Your task is to transcribe the data in full.

(Plain-text document sources)
::::::::::

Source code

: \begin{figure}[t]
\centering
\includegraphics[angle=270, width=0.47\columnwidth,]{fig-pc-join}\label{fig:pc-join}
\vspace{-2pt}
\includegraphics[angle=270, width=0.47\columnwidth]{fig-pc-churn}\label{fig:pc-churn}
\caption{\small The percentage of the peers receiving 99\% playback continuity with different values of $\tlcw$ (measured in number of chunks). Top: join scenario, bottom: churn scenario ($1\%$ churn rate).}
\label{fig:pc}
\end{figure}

::::::::::

# ANSWER TO THIS EXERCISE
Source code

: \begin{figure}[t]
\centering
\includegraphics[angle=270, width=0.47\columnwidth,]{fig-pc-join}\label{fig:pc-join}
\vspace{-2pt}
\includegraphics[angle=270, width=0.47\columnwidth]{fig-pc-churn}\label{fig:pc-churn}
\caption{\small The percentage of the peers receiving 99\% playback continuity with different values of $\tlcw$ (measured in number of chunks). Top: join scenario, bottom: churn scenario ($1\%$ churn rate).}
\label{fig:pc}
\end{figure}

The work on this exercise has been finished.